Obviously, that’s not the case, and the verdict last night was that that’s a lesson learned.

I’ll be honest with you: I was some combination of surprised and impressed that WVU went 3-0 at Virginia Tech, at Kansas State and at TCU. Seven days on the road, no distractions, all basketball and three opponents who want your hide make for a rough stretch.

This past week wasn’t dissimilar, except that the opposition was far better. (Texas is a tested team this season, and it looks so much better than it did at the start of the month. Remember, this team beat Washington, UNC and Stanford before it lost to Texas Tech and TCU, and those losses preceded this three-game winning streak that includes wins at Iowa State and WVU … and Oklahoma State, which destroyed Kansas Tuesday.)

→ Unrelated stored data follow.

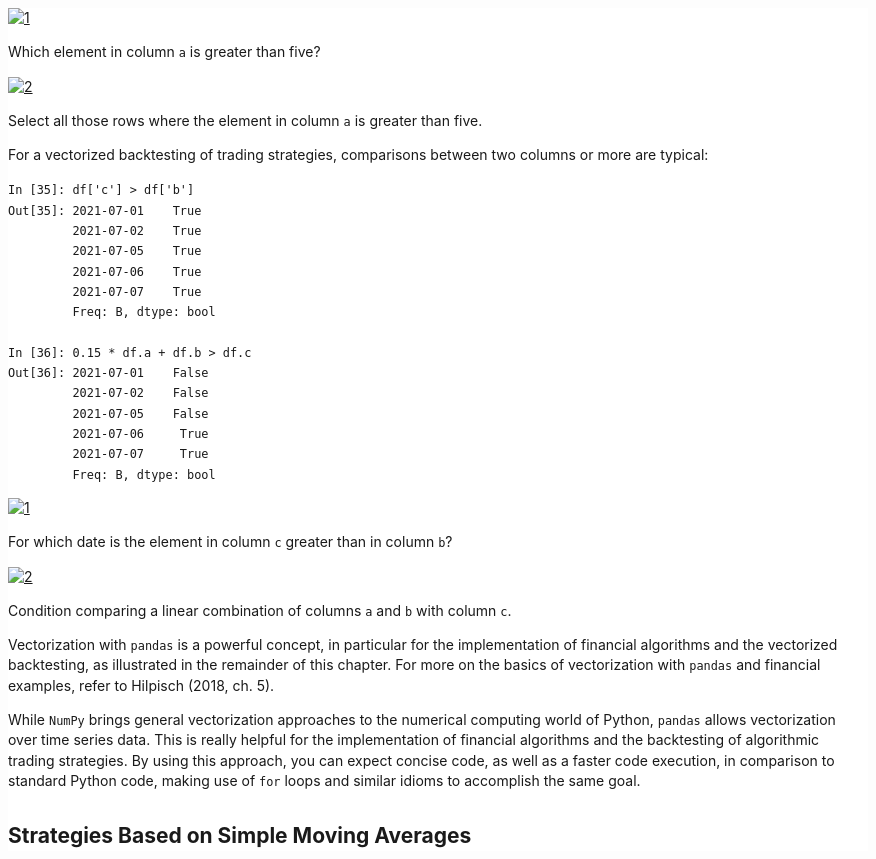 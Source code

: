 [![1](https://learning.oreilly.com/api/v2/epubs/urn:orm:book:9781492053347/files/assets/1.png)](https://learning.oreilly.com/library/view/python-for-algorithmic/9781492053347/ch04.html#co\_mastering\_vectorized\_backtesting\_CO7-1)

Which element in column `a` is greater than five?

[![2](https://learning.oreilly.com/api/v2/epubs/urn:orm:book:9781492053347/files/assets/2.png)](https://learning.oreilly.com/library/view/python-for-algorithmic/9781492053347/ch04.html#co\_mastering\_vectorized\_backtesting\_CO7-2)

Select all those rows where the element in column `a` is greater than five.

For a vectorized backtesting of trading strategies, comparisons between two columns or more are typical:

```
In [35]: df['c'] > df['b']  
Out[35]: 2021-07-01    True
         2021-07-02    True
         2021-07-05    True
         2021-07-06    True
         2021-07-07    True
         Freq: B, dtype: bool

In [36]: 0.15 * df.a + df.b > df.c  
Out[36]: 2021-07-01    False
         2021-07-02    False
         2021-07-05    False
         2021-07-06     True
         2021-07-07     True
         Freq: B, dtype: bool
```

[![1](https://learning.oreilly.com/api/v2/epubs/urn:orm:book:9781492053347/files/assets/1.png)](https://learning.oreilly.com/library/view/python-for-algorithmic/9781492053347/ch04.html#co\_mastering\_vectorized\_backtesting\_CO8-1)

For which date is the element in column `c` greater than in column `b`?

[![2](https://learning.oreilly.com/api/v2/epubs/urn:orm:book:9781492053347/files/assets/2.png)](https://learning.oreilly.com/library/view/python-for-algorithmic/9781492053347/ch04.html#co\_mastering\_vectorized\_backtesting\_CO8-2)

Condition comparing a linear combination of columns `a` and `b` with column `c`.

Vectorization with `pandas` is a powerful concept, in particular for the implementation of financial algorithms and the vectorized backtesting, as illustrated in the remainder of this chapter. For more on the basics of vectorization with `pandas` and financial examples, refer to Hilpisch (2018, ch. 5).

While `NumPy` brings general vectorization approaches to the numerical computing world of Python, `pandas` allows vectorization over time series data. This is really helpful for the implementation of financial algorithms and the backtesting of algorithmic trading strategies. By using this approach, you can expect concise code, as well as a faster code execution, in comparison to standard Python code, making use of `for` loops and similar idioms to accomplish the same goal.

## Strategies Based on Simple Moving Averages
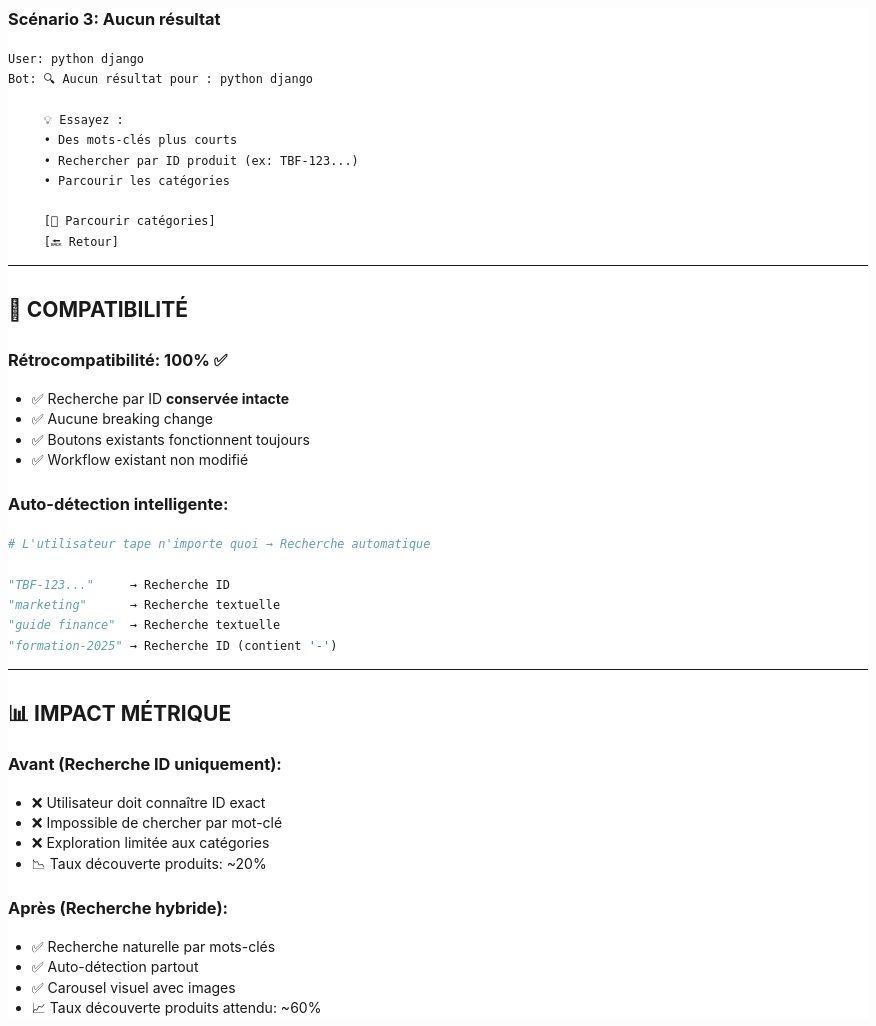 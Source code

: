 ### Scénario 3: Aucun résultat

```
User: python django
Bot: 🔍 Aucun résultat pour : python django

     💡 Essayez :
     • Des mots-clés plus courts
     • Rechercher par ID produit (ex: TBF-123...)
     • Parcourir les catégories

     [📂 Parcourir catégories]
     [🔙 Retour]
```

---

## 🔄 COMPATIBILITÉ

### Rétrocompatibilité: 100% ✅

- ✅ Recherche par ID **conservée intacte**
- ✅ Aucune breaking change
- ✅ Boutons existants fonctionnent toujours
- ✅ Workflow existant non modifié

### Auto-détection intelligente:

```python
# L'utilisateur tape n'importe quoi → Recherche automatique

"TBF-123..."     → Recherche ID
"marketing"      → Recherche textuelle
"guide finance"  → Recherche textuelle
"formation-2025" → Recherche ID (contient '-')
```

---

## 📊 IMPACT MÉTRIQUE

### Avant (Recherche ID uniquement):

- ❌ Utilisateur doit connaître ID exact
- ❌ Impossible de chercher par mot-clé
- ❌ Exploration limitée aux catégories
- 📉 Taux découverte produits: ~20%

### Après (Recherche hybride):

- ✅ Recherche naturelle par mots-clés
- ✅ Auto-détection partout
- ✅ Carousel visuel avec images
- 📈 Taux découverte produits attendu: ~60%
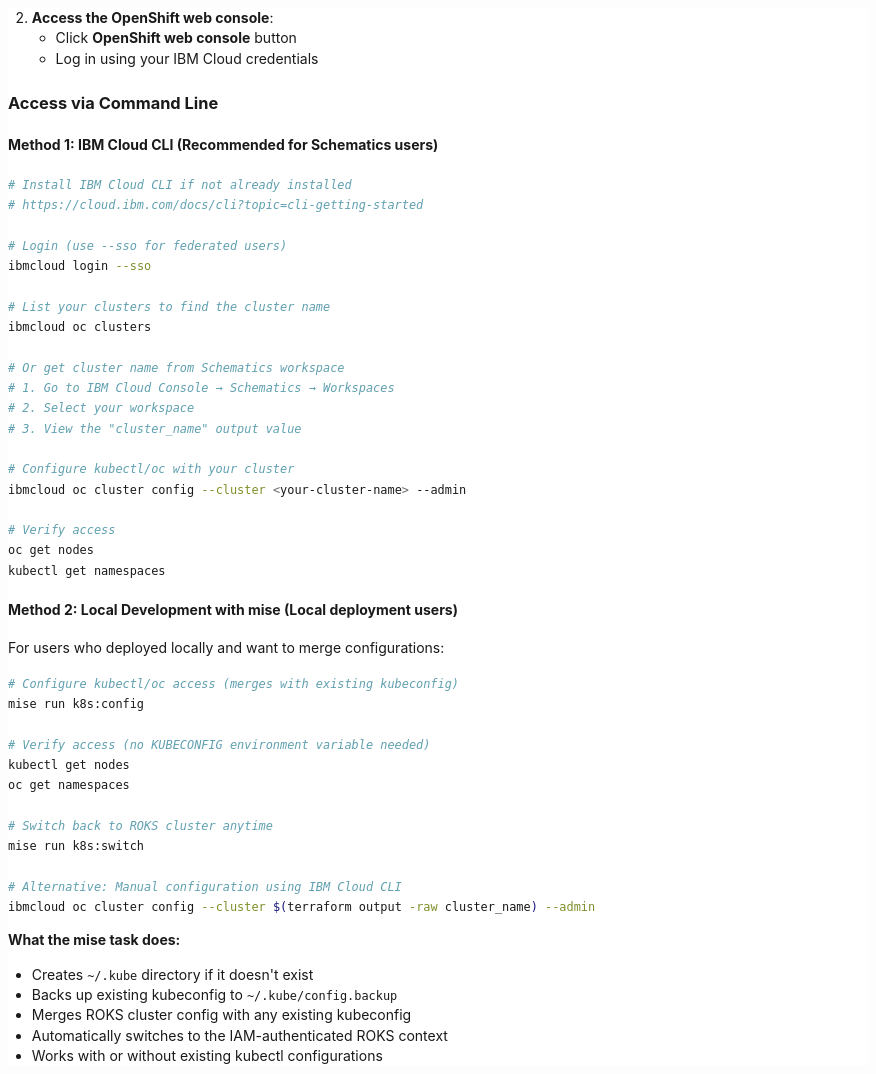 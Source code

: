 2. **Access the OpenShift web console**:
   - Click **OpenShift web console** button
   - Log in using your IBM Cloud credentials

### Access via Command Line

#### Method 1: IBM Cloud CLI (Recommended for Schematics users)

```bash
# Install IBM Cloud CLI if not already installed
# https://cloud.ibm.com/docs/cli?topic=cli-getting-started

# Login (use --sso for federated users)
ibmcloud login --sso

# List your clusters to find the cluster name
ibmcloud oc clusters

# Or get cluster name from Schematics workspace
# 1. Go to IBM Cloud Console → Schematics → Workspaces
# 2. Select your workspace
# 3. View the "cluster_name" output value

# Configure kubectl/oc with your cluster
ibmcloud oc cluster config --cluster <your-cluster-name> --admin

# Verify access
oc get nodes
kubectl get namespaces
```

#### Method 2: Local Development with mise (Local deployment users)

For users who deployed locally and want to merge configurations:

```bash
# Configure kubectl/oc access (merges with existing kubeconfig)
mise run k8s:config

# Verify access (no KUBECONFIG environment variable needed)
kubectl get nodes
oc get namespaces

# Switch back to ROKS cluster anytime
mise run k8s:switch

# Alternative: Manual configuration using IBM Cloud CLI
ibmcloud oc cluster config --cluster $(terraform output -raw cluster_name) --admin
```

**What the mise task does:**
- Creates `~/.kube` directory if it doesn't exist
- Backs up existing kubeconfig to `~/.kube/config.backup`
- Merges ROKS cluster config with any existing kubeconfig
- Automatically switches to the IAM-authenticated ROKS context
- Works with or without existing kubectl configurations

There were obvious and heavy emotions involved in the Kansas and Oklahoma games, and the “We’re as good as anyone!” line after Oklahoma was perhaps an omen. Really, check Bob Huggins last night (woe) and after Oklahoma (restrained praise) and wonder if he wondered. So WVU goes 1-1, thumps that aforementioned line/mantra and then jumps to No. 6 after stating it was never rated as highly as it should have been, and it might have been the most false footing the team could find.

So the Mountaineers slipped, and certainly Huggins knows more than I do, but I do wonder if he’s intentionally arresting, overstated even, because he does not want this to happen again and he wants his team to see it coming as he did and learn to avoid it. Huggins hates the idea you learn from losses because he doesn’t see the need to lose to learn. To me, it felt like Huggins wanted his team to regret seeing and ignoring the warning signs and then the problems and paying in the form of a loss — and three teams above WVU had already lost, so focus shouldn’t have been an issue.

Plus, it can’t always come from the head coach. Sometimes the players need to figure it out on their own, and when your coach puts your team on blast and breaks out Chuck Swindoll in the locker room and after the game, just knowing people are going to ask and write about it later, a lot of the incentive is then with the players.

Teams have to find news ways to do the same things and avoid the big mistakes. Some are shrewd enough to hit the blinker, check the mirrors and blind spots and change lanes without incident. Some are fortunate enough to to swerve at the last second and avoid a wreck. Some crash, but some can continue on and some need to be towed.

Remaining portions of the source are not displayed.